**TASK INSTRUCTIONS**
Run through the records and show each line that includes the string "Diagrama".

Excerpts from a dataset
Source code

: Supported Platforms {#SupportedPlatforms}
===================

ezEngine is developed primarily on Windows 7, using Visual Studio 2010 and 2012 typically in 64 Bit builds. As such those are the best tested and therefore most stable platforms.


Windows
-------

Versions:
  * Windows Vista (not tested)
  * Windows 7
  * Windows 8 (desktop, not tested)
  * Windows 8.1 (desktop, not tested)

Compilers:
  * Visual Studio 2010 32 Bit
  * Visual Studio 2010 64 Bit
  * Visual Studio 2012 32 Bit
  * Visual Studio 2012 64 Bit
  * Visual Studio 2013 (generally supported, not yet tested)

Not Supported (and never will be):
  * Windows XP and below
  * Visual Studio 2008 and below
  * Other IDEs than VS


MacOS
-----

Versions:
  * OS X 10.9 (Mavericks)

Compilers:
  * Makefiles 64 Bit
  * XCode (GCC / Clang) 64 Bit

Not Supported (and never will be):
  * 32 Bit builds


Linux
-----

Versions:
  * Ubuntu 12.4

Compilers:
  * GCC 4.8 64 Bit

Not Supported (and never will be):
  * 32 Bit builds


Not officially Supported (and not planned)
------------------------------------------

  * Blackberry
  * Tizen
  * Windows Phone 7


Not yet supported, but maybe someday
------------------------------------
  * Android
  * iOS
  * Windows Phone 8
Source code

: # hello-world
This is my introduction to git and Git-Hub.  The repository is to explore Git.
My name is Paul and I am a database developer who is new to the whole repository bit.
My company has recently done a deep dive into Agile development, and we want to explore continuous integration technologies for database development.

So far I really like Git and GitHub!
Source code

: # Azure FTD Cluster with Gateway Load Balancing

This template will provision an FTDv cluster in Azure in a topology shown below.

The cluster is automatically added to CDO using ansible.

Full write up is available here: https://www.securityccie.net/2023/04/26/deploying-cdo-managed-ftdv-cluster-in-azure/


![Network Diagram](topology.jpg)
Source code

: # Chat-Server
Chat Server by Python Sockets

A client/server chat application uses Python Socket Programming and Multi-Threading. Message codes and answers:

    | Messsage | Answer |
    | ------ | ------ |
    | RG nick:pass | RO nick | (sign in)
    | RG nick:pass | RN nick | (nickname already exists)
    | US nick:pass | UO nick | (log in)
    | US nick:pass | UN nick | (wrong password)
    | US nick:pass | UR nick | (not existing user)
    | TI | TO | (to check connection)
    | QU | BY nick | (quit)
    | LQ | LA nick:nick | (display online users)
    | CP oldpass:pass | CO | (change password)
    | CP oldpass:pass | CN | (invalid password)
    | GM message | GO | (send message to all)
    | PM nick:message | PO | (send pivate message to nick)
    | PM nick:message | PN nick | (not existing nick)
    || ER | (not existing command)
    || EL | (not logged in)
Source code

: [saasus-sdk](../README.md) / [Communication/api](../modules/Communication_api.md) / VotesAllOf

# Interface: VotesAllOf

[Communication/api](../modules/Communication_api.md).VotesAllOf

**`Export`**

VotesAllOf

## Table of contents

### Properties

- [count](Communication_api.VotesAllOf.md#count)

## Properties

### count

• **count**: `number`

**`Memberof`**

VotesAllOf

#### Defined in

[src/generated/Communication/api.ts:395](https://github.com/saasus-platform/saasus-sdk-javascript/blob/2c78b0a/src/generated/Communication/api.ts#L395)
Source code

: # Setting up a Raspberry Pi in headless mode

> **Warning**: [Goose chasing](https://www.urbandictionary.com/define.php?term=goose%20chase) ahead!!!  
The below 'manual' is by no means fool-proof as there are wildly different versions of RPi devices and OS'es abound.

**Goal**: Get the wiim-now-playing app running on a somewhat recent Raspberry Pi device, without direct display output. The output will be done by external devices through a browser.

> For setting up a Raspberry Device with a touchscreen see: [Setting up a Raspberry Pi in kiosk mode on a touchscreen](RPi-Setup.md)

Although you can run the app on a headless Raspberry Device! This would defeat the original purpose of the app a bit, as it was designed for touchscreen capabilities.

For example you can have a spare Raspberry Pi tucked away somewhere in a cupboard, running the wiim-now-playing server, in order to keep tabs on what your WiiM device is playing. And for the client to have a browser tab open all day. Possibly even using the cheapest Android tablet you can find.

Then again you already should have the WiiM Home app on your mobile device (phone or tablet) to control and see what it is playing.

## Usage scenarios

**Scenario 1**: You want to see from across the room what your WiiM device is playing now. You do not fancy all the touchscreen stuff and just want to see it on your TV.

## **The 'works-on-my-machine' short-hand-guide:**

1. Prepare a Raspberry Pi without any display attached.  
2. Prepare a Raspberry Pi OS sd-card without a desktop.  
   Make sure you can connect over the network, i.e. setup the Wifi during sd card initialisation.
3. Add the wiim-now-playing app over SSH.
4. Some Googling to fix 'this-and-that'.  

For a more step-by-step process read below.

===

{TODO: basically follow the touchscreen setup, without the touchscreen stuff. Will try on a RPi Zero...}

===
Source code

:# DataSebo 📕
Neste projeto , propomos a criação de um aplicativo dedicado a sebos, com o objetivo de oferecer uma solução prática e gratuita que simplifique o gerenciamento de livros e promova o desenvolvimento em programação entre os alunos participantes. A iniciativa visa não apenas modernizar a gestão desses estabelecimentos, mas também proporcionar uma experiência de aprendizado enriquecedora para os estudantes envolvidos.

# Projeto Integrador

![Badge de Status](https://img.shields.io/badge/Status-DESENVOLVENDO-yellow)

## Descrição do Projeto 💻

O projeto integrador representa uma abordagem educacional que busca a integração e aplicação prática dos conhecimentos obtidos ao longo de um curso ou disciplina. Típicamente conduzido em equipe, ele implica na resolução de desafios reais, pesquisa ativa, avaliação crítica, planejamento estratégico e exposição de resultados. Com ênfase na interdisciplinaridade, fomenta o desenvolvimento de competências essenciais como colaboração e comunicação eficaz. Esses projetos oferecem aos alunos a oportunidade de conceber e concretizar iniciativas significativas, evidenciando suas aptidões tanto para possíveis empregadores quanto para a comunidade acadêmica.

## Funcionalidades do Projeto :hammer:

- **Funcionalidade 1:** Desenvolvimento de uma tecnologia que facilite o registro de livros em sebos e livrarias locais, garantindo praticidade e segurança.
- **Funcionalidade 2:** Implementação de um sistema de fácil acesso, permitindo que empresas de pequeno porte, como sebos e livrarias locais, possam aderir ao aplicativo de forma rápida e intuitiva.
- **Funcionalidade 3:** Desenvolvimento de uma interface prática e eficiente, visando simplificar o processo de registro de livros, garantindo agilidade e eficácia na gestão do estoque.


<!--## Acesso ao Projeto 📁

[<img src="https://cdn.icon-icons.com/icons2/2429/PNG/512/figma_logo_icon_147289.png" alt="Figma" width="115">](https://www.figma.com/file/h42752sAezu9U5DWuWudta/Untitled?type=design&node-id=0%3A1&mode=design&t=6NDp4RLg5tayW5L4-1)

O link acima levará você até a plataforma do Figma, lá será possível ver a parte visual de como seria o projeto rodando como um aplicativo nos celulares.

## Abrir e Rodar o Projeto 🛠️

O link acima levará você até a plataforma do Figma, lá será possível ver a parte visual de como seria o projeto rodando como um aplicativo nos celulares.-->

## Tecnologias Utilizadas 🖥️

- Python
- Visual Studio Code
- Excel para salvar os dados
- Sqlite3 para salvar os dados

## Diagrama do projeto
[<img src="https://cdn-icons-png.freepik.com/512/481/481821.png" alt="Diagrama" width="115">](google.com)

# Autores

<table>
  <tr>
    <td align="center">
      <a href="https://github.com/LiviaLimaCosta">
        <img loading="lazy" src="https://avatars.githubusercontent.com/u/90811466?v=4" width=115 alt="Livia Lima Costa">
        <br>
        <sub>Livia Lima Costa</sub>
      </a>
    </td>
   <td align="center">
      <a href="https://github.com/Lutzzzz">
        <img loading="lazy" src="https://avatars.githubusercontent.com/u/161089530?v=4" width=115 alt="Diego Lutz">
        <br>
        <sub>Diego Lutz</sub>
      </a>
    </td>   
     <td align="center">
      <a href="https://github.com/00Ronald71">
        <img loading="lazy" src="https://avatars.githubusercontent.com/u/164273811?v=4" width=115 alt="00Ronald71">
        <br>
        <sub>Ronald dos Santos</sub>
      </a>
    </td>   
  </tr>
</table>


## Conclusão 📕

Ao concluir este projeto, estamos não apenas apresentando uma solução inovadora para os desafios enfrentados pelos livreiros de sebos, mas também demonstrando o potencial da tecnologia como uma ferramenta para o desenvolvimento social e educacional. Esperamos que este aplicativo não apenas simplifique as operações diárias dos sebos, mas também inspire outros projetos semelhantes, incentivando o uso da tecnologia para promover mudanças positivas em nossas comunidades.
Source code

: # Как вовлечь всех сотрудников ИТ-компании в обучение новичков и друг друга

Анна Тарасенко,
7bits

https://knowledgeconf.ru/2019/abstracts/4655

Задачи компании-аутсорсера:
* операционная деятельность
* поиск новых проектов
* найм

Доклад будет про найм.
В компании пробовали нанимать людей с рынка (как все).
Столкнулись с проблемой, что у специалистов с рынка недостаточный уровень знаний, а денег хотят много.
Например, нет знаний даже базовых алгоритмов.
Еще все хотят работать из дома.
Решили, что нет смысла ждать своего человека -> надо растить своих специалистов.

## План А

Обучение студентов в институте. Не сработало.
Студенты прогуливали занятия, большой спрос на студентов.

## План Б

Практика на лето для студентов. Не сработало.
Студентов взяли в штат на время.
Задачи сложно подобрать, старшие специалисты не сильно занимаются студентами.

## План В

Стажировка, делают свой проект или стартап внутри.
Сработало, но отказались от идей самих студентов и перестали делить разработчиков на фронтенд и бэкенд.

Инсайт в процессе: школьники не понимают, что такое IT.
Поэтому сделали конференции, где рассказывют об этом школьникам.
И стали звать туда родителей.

**PROBLEM SOLUTION**
## Diagrama do projeto
[<img src="https://cdn-icons-png.freepik.com/512/481/481821.png" alt="Diagrama" width="115">](google.com)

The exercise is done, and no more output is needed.